## PROBLEM DESCRIPTION
Go through the entries below and copy every line that holds the word "프로그램".

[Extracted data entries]
Content starts

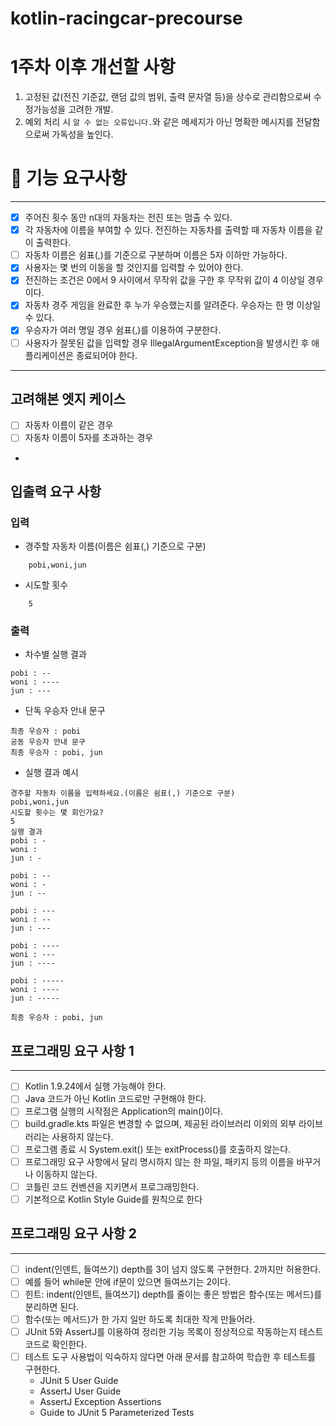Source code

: # kotlin-racingcar-precourse

# 1주차 이후 개선할 사항
1. 고정된 값(전진 기준값, 랜덤 값의 범위, 출력 문자열 등)을 상수로 관리함으로써 수정가능성을 고려한 개발. 
2. 예외 처리 시 `알 수 없는 오류입니다.`와 같은 메세지가 아닌 명확한 메시지를 전달함으로써 가독성을 높인다.

# 🎯 기능 요구사항

---

- [x] 주어진 횟수 동안 n대의 자동차는 전진 또는 멈출 수 있다.
- [x] 각 자동차에 이름을 부여할 수 있다. 전진하는 자동차를 출력할 때 자동차 이름을 같이 출력한다.
- [ ] 자동차 이름은 쉼표(,)를 기준으로 구분하며 이름은 5자 이하만 가능하다.
- [x] 사용자는 몇 번의 이동을 할 것인지를 입력할 수 있어야 한다.
- [x] 전진하는 조건은 0에서 9 사이에서 무작위 값을 구한 후 무작위 값이 4 이상일 경우이다.
- [x] 자동차 경주 게임을 완료한 후 누가 우승했는지를 알려준다. 우승자는 한 명 이상일 수 있다.
- [x] 우승자가 여러 명일 경우 쉼표(,)를 이용하여 구분한다.
- [ ] 사용자가 잘못된 값을 입력할 경우 IllegalArgumentException을 발생시킨 후 애플리케이션은 종료되어야 한다.

---
## 고려해본 엣지 케이스
- [ ] 자동차 이름이 같은 경우
- [ ] 자동차 이름이 5자를 초과하는 경우
- 
## 입출력 요구 사항
### 입력
- 경주할 자동차 이름(이름은 쉼표(,) 기준으로 구분)
```console
    pobi,woni,jun 
```

- 시도할 횟수
```console
    5
```
### 출력
- 차수별 실행 결과
```console
pobi : --
woni : ----
jun : ---
```
- 단독 우승자 안내 문구
```console
최종 우승자 : pobi
공동 우승자 안내 문구
최종 우승자 : pobi, jun
```
- 실행 결과 예시
```console
경주할 자동차 이름을 입력하세요.(이름은 쉼표(,) 기준으로 구분)
pobi,woni,jun
시도할 횟수는 몇 회인가요?
5
실행 결과
pobi : -
woni :
jun : -

pobi : --
woni : -
jun : --

pobi : ---
woni : --
jun : ---

pobi : ----
woni : ---
jun : ----

pobi : -----
woni : ----
jun : -----

최종 우승자 : pobi, jun
```

## 프로그래밍 요구 사항 1

---

- [ ] Kotlin 1.9.24에서 실행 가능해야 한다.
- [ ] Java 코드가 아닌 Kotlin 코드로만 구현해야 한다.
- [ ] 프로그램 실행의 시작점은 Application의 main()이다.
- [ ] build.gradle.kts 파일은 변경할 수 없으며, 제공된 라이브러리 이외의 외부 라이브러리는 사용하지 않는다.
- [ ] 프로그램 종료 시 System.exit() 또는 exitProcess()를 호출하지 않는다.
- [ ] 프로그래밍 요구 사항에서 달리 명시하지 않는 한 파일, 패키지 등의 이름을 바꾸거나 이동하지 않는다.
- [ ] 코틀린 코드 컨벤션을 지키면서 프로그래밍한다.
- [ ] 기본적으로 Kotlin Style Guide를 원칙으로 한다

## 프로그래밍 요구 사항 2

---

- [ ] indent(인덴트, 들여쓰기) depth를 3이 넘지 않도록 구현한다. 2까지만 허용한다.
- [ ] 예를 들어 while문 안에 if문이 있으면 들여쓰기는 2이다.
- [ ] 힌트: indent(인덴트, 들여쓰기) depth를 줄이는 좋은 방법은 함수(또는 메서드)를 분리하면 된다.
- [ ] 함수(또는 메서드)가 한 가지 일만 하도록 최대한 작게 만들어라.
- [ ] JUnit 5와 AssertJ를 이용하여 정리한 기능 목록이 정상적으로 작동하는지 테스트 코드로 확인한다.
- [ ] 테스트 도구 사용법이 익숙하지 않다면 아래 문서를 참고하여 학습한 후 테스트를 구현한다.
  - JUnit 5 User Guide
  - AssertJ User Guide
  - AssertJ Exception Assertions
  - Guide to JUnit 5 Parameterized Tests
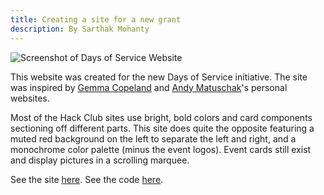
 ```yaml
---
title: Creating a site for a new grant
description: By Sarthak Mohanty
---
```

![Screenshot of Days of Service Website](/content/writing/hackclub-days-of-service-1.png)

This website was created for the new Days of Service initiative. The site was inspired by [Gemma Copeland](https://gemmacope.land) and [Andy Matuschak](https://andymatuschak.org)'s personal websites.

Most of the Hack Club sites use bright, bold colors and card components sectioning off different parts. This site does quite the opposite featuring a muted red background on the left to separate the left and right, and a monochrome color palette (minus the event logos). Event cards still exist and display pictures in a scrolling marquee.

See the site [here](https://daysofservice.hackclub.com). See the code [here](https://github.com/hackclub/days-of-service).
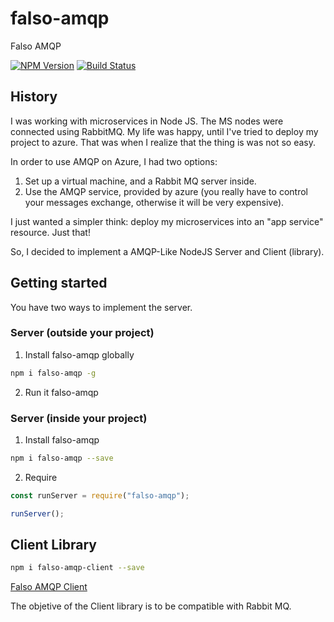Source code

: # falso-amqp
Falso AMQP

[![NPM Version][npm-image]][npm-url]
[![Build Status][travis-image]][travis-url]

## History
I was working with microservices in Node JS. The MS nodes were connected using RabbitMQ. My life was happy, until I've tried to deploy my project to azure.
That was when I realize that the thing is was not so easy.

In order to use AMQP on Azure, I had two options:
1) Set up a virtual machine, and a Rabbit MQ server inside.
2) Use the AMQP service, provided by azure (you really have to control your messages exchange, otherwise it will be very expensive).

I just wanted a simpler think: deploy my microservices into an "app service" resource. Just that!

So, I decided to implement a AMQP-Like NodeJS Server and Client (library).

## Getting started

You have two ways to implement the server.

### Server (outside your project)
1. Install falso-amqp globally
```bash
npm i falso-amqp -g
```
2. Run it
falso-amqp

### Server (inside your project)
1. Install falso-amqp
```bash
npm i falso-amqp --save
```
2. Require
```javascript
const runServer = require("falso-amqp");

runServer();
```

## Client Library

```bash
npm i falso-amqp-client --save
```

[Falso AMQP Client](https://github.com/lcnvdl/falso-amqp-client)

The objetive of the Client library is to be compatible with Rabbit MQ.


[npm-image]: https://img.shields.io/npm/v/falso-amqp.svg?style=flat-square
[npm-url]: https://npmjs.org/package/falso-amqp
[travis-image]: https://img.shields.io/travis/lcnvdl/falso-amqp/master.svg?style=flat-square
[travis-url]: https://travis-ci.org/lcnvdl/falso-amqp
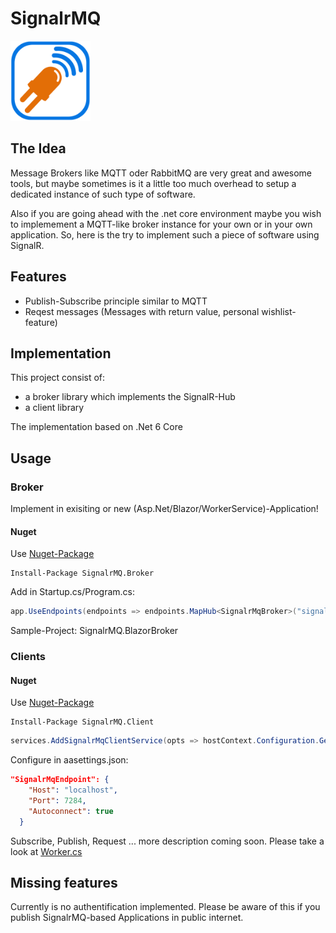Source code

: # SignalrMQ

<img src="Resources/Logo_SignalrMQ.png" width=128 />

## The Idea

Message Brokers like MQTT oder RabbitMQ are very great and awesome tools, but maybe sometimes is it a little too much overhead to setup a dedicated instance of such type of software.

Also if you are going ahead with the .net core environment maybe you wish to implemement a MQTT-like broker instance for your own or in your own application. So, here is the try to implement such a piece of software using SignalR.

## Features

* Publish-Subscribe principle similar to MQTT
* Reqest messages (Messages with return value, personal wishlist-feature)


## Implementation

This project consist of:

* a broker library which implements the SignalR-Hub
* a client library

The implementation based on .Net 6 Core

## Usage

### Broker

Implement in exisiting or new (Asp.Net/Blazor/WorkerService)-Application!

#### Nuget
Use [Nuget-Package](https://www.nuget.org/packages/SignalrMQ.Broker)
```
Install-Package SignalrMQ.Broker
```


Add in Startup.cs/Program.cs:

```csharp
app.UseEndpoints(endpoints => endpoints.MapHub<SignalrMqBroker>("signalrmqbrokerhub"));
```

Sample-Project: SignalrMQ.BlazorBroker

### Clients


#### Nuget
Use [Nuget-Package](https://www.nuget.org/packages/SignalrMQ.Client)
```
Install-Package SignalrMQ.Client
```

```csharp
services.AddSignalrMqClientService(opts => hostContext.Configuration.GetSection(nameof(SignalrMqEndpoint)).Bind(opts));
```

Configure in aasettings.json:
```json
"SignalrMqEndpoint": {
    "Host": "localhost",
    "Port": 7284,
    "Autoconnect": true
  }
```

Subscribe, Publish, Request ... more description coming soon. Please take a look at [Worker.cs](https://github.com/msiggi/SignalrMQ/blob/master/SignalrMQ.WorkerServiceClientRcv/Worker.cs)


## Missing features

Currently is no authentification implemented. Please be aware of this if you publish SignalrMQ-based Applications in public internet.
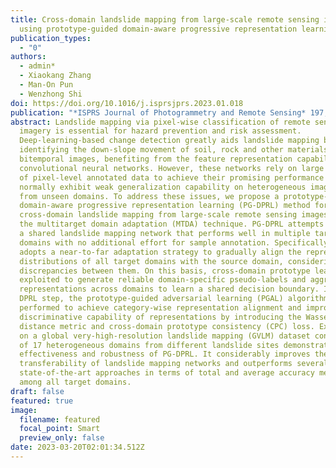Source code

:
 ```yaml
---
title: Cross-domain landslide mapping from large-scale remote sensing images
  using prototype-guided domain-aware progressive representation learning
publication_types:
  - "0"
authors:
  - admin*
  - Xiaokang Zhang
  - Man-On Pun
  - Wenzhong Shi
doi: https://doi.org/10.1016/j.isprsjprs.2023.01.018
publication: "*ISPRS Journal of Photogrammetry and Remote Sensing* 197, 1-17"
abstract: Landslide mapping via pixel-wise classification of remote sensing
  imagery is essential for hazard prevention and risk assessment.
  Deep-learning-based change detection greatly aids landslide mapping by
  identifying the down-slope movement of soil, rock and other materials from
  bitemporal images, benefiting from the feature representation capabilities of
  convolutional neural networks. However, these networks rely on large amounts
  of pixel-level annotated data to achieve their promising performance and they
  normally exhibit weak generalization capability on heterogeneous image data
  from unseen domains. To address these issues, we propose a prototype-guided
  domain-aware progressive representation learning (PG-DPRL) method for
  cross-domain landslide mapping from large-scale remote sensing images based on
  the multitarget domain adaptation (MTDA) technique. PG-DPRL attempts to learn
  a shared landslide mapping network that performs well in multiple target
  domains with no additional effort for sample annotation. Specifically, PG-DPRL
  adopts a near-to-far adaptation strategy to gradually align the representation
  distributions of all target domains with the source domain, considering
  discrepancies between them. On this basis, cross-domain prototype learning is
  exploited to generate reliable domain-specific pseudo-labels and aggregate
  representations across domains to learn a shared decision boundary. In each
  DPRL step, the prototype-guided adversarial learning (PGAL) algorithm is
  performed to achieve category-wise representation alignment and improve the
  discriminative capability of representations by introducing the Wasserstein
  distance metric and cross-domain prototype consistency (CPC) loss. Experiments
  on a global very-high-resolution landslide mapping (GVLM) dataset consisting
  of 17 heterogeneous domains from different landslide sites demonstrate the
  effectiveness and robustness of PG-DPRL. It considerably improves the
  transferability of landslide mapping networks and outperforms several
  state-of-the-art approaches in terms of total and average accuracy metrics
  among all target domains.
draft: false
featured: true
image:
  filename: featured
  focal_point: Smart
  preview_only: false
date: 2023-03-20T02:01:34.512Z
---
```

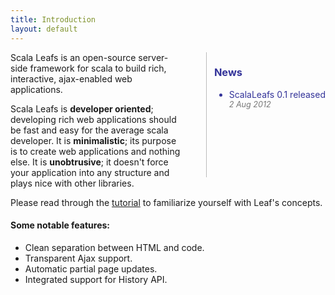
 ```yaml
---
title: Introduction
layout: default
---
```


  <div style="float: right; height: 200px; margin-left: 36px;padding-left: 12px; border-left: 1px solid #bbb; color: #339">
<h3>News</h3>
<ul>
    <li><span style="white-space:nowrap;" >ScalaLeafs 0.1 released</span><div style="color:#777; font-style:italic; font-size: 90%">2 Aug 2012</div></li>
</ul>
        </div>

Scala Leafs is an open-source server-side framework for scala to build rich, interactive, ajax-enabled web applications. 

Scala Leafs is **developer oriented**; developing rich web applications should be fast and easy for the average scala developer. It is **minimalistic**; its purpose is to create web applications and nothing else. It is **unobtrusive**; it doesn't force your application into any structure and plays nice with other libraries. 

Please read through the [tutorial](/hello-world.html) to familiarize yourself with Leaf's concepts. 

<h4>Some notable features:</h4>

- Clean separation between HTML and code.
- Transparent Ajax support.
- Automatic partial page updates.
- Integrated support for History API.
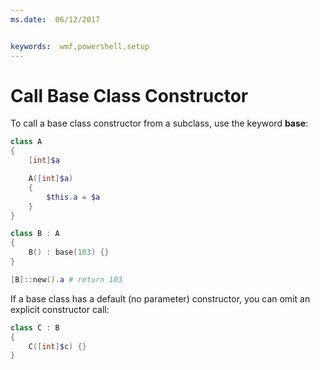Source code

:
 ```yaml
---
ms.date:  06/12/2017


keywords:  wmf,powershell,setup
---
```


# Call Base Class Constructor

To call a base class constructor from a subclass, use the keyword **base**:

```powershell
class A
{
	[int]$a

	A([int]$a)
	{
		$this.a = $a
	}
}

class B : A
{
	B() : base(103) {}
}

[B]::new().a # return 103
```

If a base class has a default (no parameter) constructor, you can omit an explicit constructor call:

```powershell
class C : B
{
	C([int]$c) {}
}
```

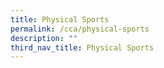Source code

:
```yaml
---
title: Physical Sports
permalink: /cca/physical-sports
description: ""
third_nav_title: Physical Sports
---
```

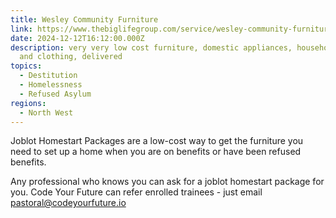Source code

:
```yaml
---
title: Wesley Community Furniture
link: https://www.thebiglifegroup.com/service/wesley-community-furniture/
date: 2024-12-12T16:12:00.000Z
description: very very low cost furniture, domestic appliances, household goods
  and clothing, delivered
topics:
  - Destitution
  - Homelessness
  - Refused Asylum
regions:
  - North West
---
```

Joblot Homestart Packages are a low-cost way to get the furniture you need to set up a home when you are on benefits or have been refused benefits.

Any professional who knows you can ask for a joblot homestart package for you. Code Your Future can refer enrolled trainees - just email pastoral@codeyourfuture.io 
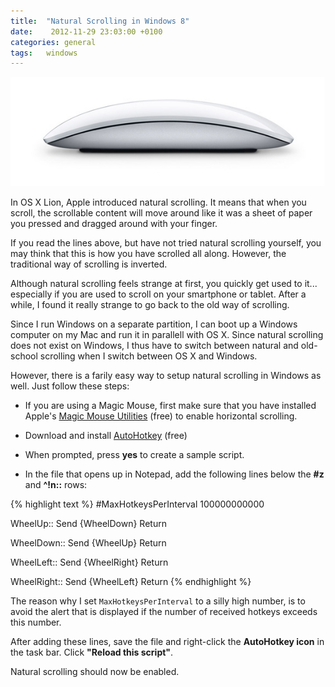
 ```yaml
---
title:  "Natural Scrolling in Windows 8"
date:    2012-11-29 23:03:00 +0100
categories: general
tags: 	windows
---
```



![Apple Mouse](/assets/img/blog/2012-11-29-mouse.jpg)


In OS X Lion, Apple introduced natural scrolling. It means that when you scroll,
the scrollable content will move around like it was a sheet of paper you pressed
and dragged around with your finger. 

If you read the lines above, but have not tried natural scrolling yourself, you
may think that this is how you have scrolled all along. However, the traditional
way of scrolling is inverted.

Although natural scrolling feels strange at first, you quickly get used to it...
especially if you are used to scroll on your smartphone or tablet. After a while,
I found it really strange to go back to the old way of scrolling.

Since I run Windows on a separate partition, I can boot up a Windows computer on
my Mac and run it in parallell with OS X. Since natural scrolling does not exist
on Windows, I thus have to switch between natural and old-school scrolling when I
switch between OS X and Windows.

However, there is a farily easy way to setup natural scrolling in Windows as well.
Just follow these steps:

* If you are using a Magic Mouse, first make sure that you have installed Apple's
[Magic Mouse Utilities](http://www.trackpadmagic.com/magic-mouse/download) (free)
to enable horizontal scrolling.

* Download and install [AutoHotkey](http://download.cnet.com/AutoHotkey-L/3000-2084_4-10279446.html) (free)

* When prompted, press **yes** to create a sample script.

* In the file that opens up in Notepad, add the following lines below the **#z**
and **^!n::** rows:


{% highlight text %}
#MaxHotkeysPerInterval 100000000000

WheelUp::
Send {WheelDown}
Return

WheelDown::
Send {WheelUp}
Return

WheelLeft::
Send {WheelRight}
Return

WheelRight::
Send {WheelLeft}
Return
{% endhighlight %}


The reason why I set `MaxHotkeysPerInterval` to a silly high number, is to avoid
the alert that is displayed if the number of received hotkeys exceeds this number.

After adding these lines, save the file and right-click the **AutoHotkey icon**
in the task bar. Click **"Reload this script"**.

Natural scrolling should now be enabled.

Content ends

## ANSWER FOR THE TASK
- [ ] 프로그램 실행의 시작점은 Application의 main()이다.
- [ ] 프로그램 종료 시 System.exit() 또는 exitProcess()를 호출하지 않는다.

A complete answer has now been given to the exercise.